What we learned: Chiefs 42, Seahawks 24

I. Three things we learned

1. Red Bryant really did make that much of a difference in Seattle’s rush defense.
Through the first 22 quarters of this season, the Seahawks allowed an average of 3.3 yards per carry by their opponents. Why is that time frame significant? Because those were the 22 quarters that Red Bryant played before suffering a season-ending knee injury at the end of the first half in Oakland. Since then, Seattle has given up an average of 5.1 yards per carry, and on Sunday the Chiefs ran for 270 yards — the most rushing yards Seattle has allowed in any game in 10 years.

2. Seattle’s offensive renaissance really was only as durable as Mike Williams.
The Seahawks passed for more than 700 yards over their past two games, but all that offensive momentum the Seahawks engendered didn’t go too much farther than Matt Hasselbeck’s connection with his biggest wide receiver. When Williams was unable to play because of a foot strain, the Seahawks managed all of three first downs and 71 yards of total offense in the first half of Sunday’s loss Kansas City. The Seahawks are a team that can’t run the ball, and Williams is the team’s only consistent receiving target.

3. Special teams are the best thing about this team.
The Seahawks’ offense ranks No. 29, gaining 299.3 yards per game, and their defense is No. 30, allowing 399 per game. Special teams won the game against San Diego with two kickoff returns for a touchdown in Week 3 and kept Seattle in Sunday’s game by blocking a field goal and then a punt, which was returned for a touchdown.

II. Three things we don’t know

1. Will Seattle get traction in the ground game?
The expectation was Russell Okung’s return at left tackle would stabilize the offensive line. Well, in the two games since Okung’s return, the Seahawks are averaging 2.7 yards per carry. That’s not a reflection on Okung. He has played very well. It shows that his return isn’t enough to buttress an injury-ravaged offensive line. Seattle rushed 12 times Sunday, and two of those carries were by quarterback Matt Hasselbeck. The Seahawks have rushed for 847 yards through 11 games, which puts them on pace to finish with 1,232 rushing yards. That would be the fewest by any Seahawks team in a 16-game season.

2. Will Seattle’s offensive line ever stabilize this season?
The Seahawks have started nine different offensive-line combinations so far this year, and center Chris Spencer couldn’t finish Sunday’s game because of a leg injury, missing the final two plays. Mike Gibson slid to center, Tyler Polumbus entered the game at left guard – a position he hasn’t played since, well, since ever. Given that instability, Seattle has been fairly good at protecting the quarterback with the exception of the loss in Oakland, it’s the running game that has been historically problematic.

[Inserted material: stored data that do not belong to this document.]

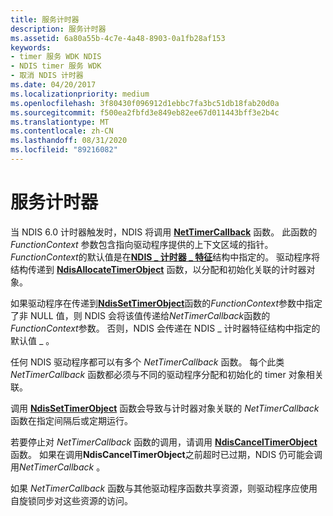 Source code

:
 ```yaml
---
title: 服务计时器
description: 服务计时器
ms.assetid: 6a80a55b-4c7e-4a48-8903-0a1fb28af153
keywords:
- timer 服务 WDK NDIS
- NDIS timer 服务 WDK
- 取消 NDIS 计时器
ms.date: 04/20/2017
ms.localizationpriority: medium
ms.openlocfilehash: 3f80430f096912d1ebbc7fa3bc51db18fab20d0a
ms.sourcegitcommit: f500ea2fbfd3e849eb82ee67d011443bff3e2b4c
ms.translationtype: MT
ms.contentlocale: zh-CN
ms.lasthandoff: 08/31/2020
ms.locfileid: "89216082"
---
```

# <a name="servicing-timers"></a>服务计时器





当 NDIS 6.0 计时器触发时，NDIS 将调用 [**NetTimerCallback**](/windows-hardware/drivers/ddi/ndis/nc-ndis-ndis_timer_function) 函数。 此函数的 *FunctionContext* 参数包含指向驱动程序提供的上下文区域的指针。 *FunctionContext*的默认值是在[**NDIS \_ 计时器 \_ 特征**](/windows-hardware/drivers/ddi/ndis/ns-ndis-_ndis_timer_characteristics)结构中指定的。 驱动程序将结构传递到 [**NdisAllocateTimerObject**](/windows-hardware/drivers/ddi/ndis/nf-ndis-ndisallocatetimerobject) 函数，以分配和初始化关联的计时器对象。

如果驱动程序在传递到[**NdisSetTimerObject**](/windows-hardware/drivers/ddi/ndis/nf-ndis-ndissettimerobject)函数的*FunctionContext*参数中指定了非 NULL 值，则 NDIS 会将该值传递给*NetTimerCallback*函数的*FunctionContext*参数。 否则，NDIS 会传递在 NDIS \_ 计时器特征结构中指定的默认值 \_ 。

任何 NDIS 驱动程序都可以有多个 *NetTimerCallback* 函数。 每个此类 *NetTimerCallback* 函数都必须与不同的驱动程序分配和初始化的 timer 对象相关联。

调用 [**NdisSetTimerObject**](/windows-hardware/drivers/ddi/ndis/nf-ndis-ndissettimerobject) 函数会导致与计时器对象关联的 *NetTimerCallback* 函数在指定间隔后或定期运行。

若要停止对 *NetTimerCallback* 函数的调用，请调用 [**NdisCancelTimerObject**](/windows-hardware/drivers/ddi/ndis/nf-ndis-ndiscanceltimerobject) 函数。 如果在调用**NdisCancelTimerObject**之前超时已过期，NDIS 仍可能会调用*NetTimerCallback* 。

如果 *NetTimerCallback* 函数与其他驱动程序函数共享资源，则驱动程序应使用自旋锁同步对这些资源的访问。

 

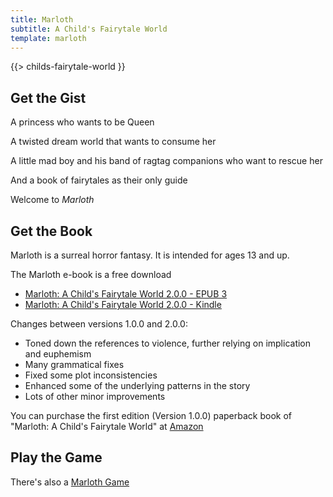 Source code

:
```yaml
---
title: Marloth
subtitle: A Child's Fairytale World
template: marloth 
---
```


{{> childs-fairytale-world }}

## Get the Gist

A princess who wants to be Queen

A twisted dream world that wants to consume her

A little mad boy and his band of ragtag companions who want to rescue her

And a book of fairytales as their only guide

Welcome to *Marloth*

## Get the Book

Marloth is a surreal horror fantasy.  It is intended for ages 13 and up.

The Marloth e-book is a free download

* [Marloth: A Child's Fairytale World 2.0.0 - EPUB 3](https://static.silentorb.com/books/marloth-fairytale-2.0.0.epub)
* [Marloth: A Child's Fairytale World 2.0.0 - Kindle](https://static.silentorb.com/books/marloth-fairytale-2.0.0.azw3)

Changes between versions 1.0.0 and 2.0.0:

* Toned down the references to violence, further relying on implication and euphemism
* Many grammatical fixes
* Fixed some plot inconsistencies
* Enhanced some of the underlying patterns in the story 
* Lots of other minor improvements 

You can purchase the first edition (Version 1.0.0) paperback book of "Marloth: A Child's Fairytale World" at <a target="_blank" href="http://www.amazon.com/Marloth-Childs-Fairytale-Christopher-Johnson/dp/0615484387">Amazon</a>

## Play the Game

There's also a [Marloth Game](./marloth-games.md)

3. What happened to Seattle’s pass rush?
This comes with the caveat that Chris Clemons has been very productive with 7.5 sacks this season, but the Chiefs were missing starting left tackle Branden Albert, and the Seahawks managed one quarterback hit in Sunday’s game. Seattle has not sacked the opposing quarterback in two games, which is simply not good enough.

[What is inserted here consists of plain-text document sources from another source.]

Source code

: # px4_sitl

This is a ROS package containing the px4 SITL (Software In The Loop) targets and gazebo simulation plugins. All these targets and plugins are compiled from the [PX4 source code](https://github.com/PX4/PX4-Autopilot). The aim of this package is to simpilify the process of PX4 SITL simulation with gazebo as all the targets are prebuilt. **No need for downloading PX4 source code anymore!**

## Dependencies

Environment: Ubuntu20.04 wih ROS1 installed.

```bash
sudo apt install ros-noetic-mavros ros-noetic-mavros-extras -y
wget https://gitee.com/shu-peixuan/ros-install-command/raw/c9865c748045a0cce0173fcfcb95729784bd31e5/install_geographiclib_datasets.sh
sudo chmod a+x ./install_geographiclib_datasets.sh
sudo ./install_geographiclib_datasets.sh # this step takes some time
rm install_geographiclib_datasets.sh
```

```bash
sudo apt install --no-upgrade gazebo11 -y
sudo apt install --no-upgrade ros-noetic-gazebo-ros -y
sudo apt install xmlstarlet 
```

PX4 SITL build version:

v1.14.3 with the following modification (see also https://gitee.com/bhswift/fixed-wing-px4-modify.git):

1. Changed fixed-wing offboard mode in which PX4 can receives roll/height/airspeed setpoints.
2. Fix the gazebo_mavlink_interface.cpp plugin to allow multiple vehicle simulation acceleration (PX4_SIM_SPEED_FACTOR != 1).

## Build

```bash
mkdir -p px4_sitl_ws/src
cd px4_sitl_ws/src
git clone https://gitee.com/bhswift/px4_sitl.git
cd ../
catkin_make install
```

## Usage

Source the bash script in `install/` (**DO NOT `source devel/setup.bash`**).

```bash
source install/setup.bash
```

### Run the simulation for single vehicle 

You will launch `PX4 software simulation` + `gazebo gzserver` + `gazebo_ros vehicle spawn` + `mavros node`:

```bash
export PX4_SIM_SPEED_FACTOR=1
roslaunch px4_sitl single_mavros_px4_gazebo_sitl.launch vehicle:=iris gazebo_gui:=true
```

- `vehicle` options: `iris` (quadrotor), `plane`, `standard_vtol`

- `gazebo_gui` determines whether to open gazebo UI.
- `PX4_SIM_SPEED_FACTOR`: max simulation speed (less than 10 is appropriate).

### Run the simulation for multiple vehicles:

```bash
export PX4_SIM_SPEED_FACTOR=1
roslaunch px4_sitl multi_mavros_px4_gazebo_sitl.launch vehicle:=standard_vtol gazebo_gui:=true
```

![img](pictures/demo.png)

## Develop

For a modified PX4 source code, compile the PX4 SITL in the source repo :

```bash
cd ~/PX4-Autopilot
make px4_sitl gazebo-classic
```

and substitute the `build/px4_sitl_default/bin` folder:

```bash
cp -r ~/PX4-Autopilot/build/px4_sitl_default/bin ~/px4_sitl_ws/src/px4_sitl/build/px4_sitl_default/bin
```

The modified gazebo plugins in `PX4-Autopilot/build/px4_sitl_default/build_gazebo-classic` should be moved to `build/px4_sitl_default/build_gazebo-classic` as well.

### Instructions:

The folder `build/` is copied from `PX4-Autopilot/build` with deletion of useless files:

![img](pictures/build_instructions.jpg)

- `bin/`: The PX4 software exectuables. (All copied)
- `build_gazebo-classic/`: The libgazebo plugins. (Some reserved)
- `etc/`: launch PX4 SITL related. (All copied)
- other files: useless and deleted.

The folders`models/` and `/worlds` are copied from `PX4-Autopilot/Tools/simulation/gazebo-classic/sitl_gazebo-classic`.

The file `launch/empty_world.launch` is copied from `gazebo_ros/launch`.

III. Three things we’re still trying to figure out

1. Seattle’s fourth-down thought process.
The Seahawks have gone for it on fourth down 11 times this season and converted three of those to a first down. That percentage is fourth-lowest in the league. Facing fourth-and-1 in the first quarter Sunday, Seattle threw a fade to Golden Tate, who is 5 feet 10. It was a play that epitomized both the Seahawks’ lack of confidence in their rushing game, and the lack of options in the passing game.

2. Has the Seahawks’ rush defense bottomed out?
Seattle gave up 270 rushing yards, the highest single-game total since the Seahawks allowed 301 rushing yards to the Broncos on Nov. 26, 2000. Defensive tackle Colin Cole is probably more than a week away from returning, Bryant is out for the year and it’s not like there are a lot of options for Seattle up front. The Seahawks simply don’t have the depth. That is evident considering that three of the defensive linemen currently on the roster were not on the team in training camp, meaning that Seattle found upgrades among players other teams cut.

3. What does this team do well?
Aside from special teams, that is. What is this team’s strength on offense? Hard to pick one aside from the connection between Williams and Hasselbeck. How about on defense? It was the ability to stop the run earlier in the season, but that’s now a distant memory. The Seahawks haven’t been able to defend the pass, either. They’re allowing 278.6 yards per game, third-most in the league, and Dwayne Bowe caught 13 passes, matching the most by any Seahawks opponent in team history.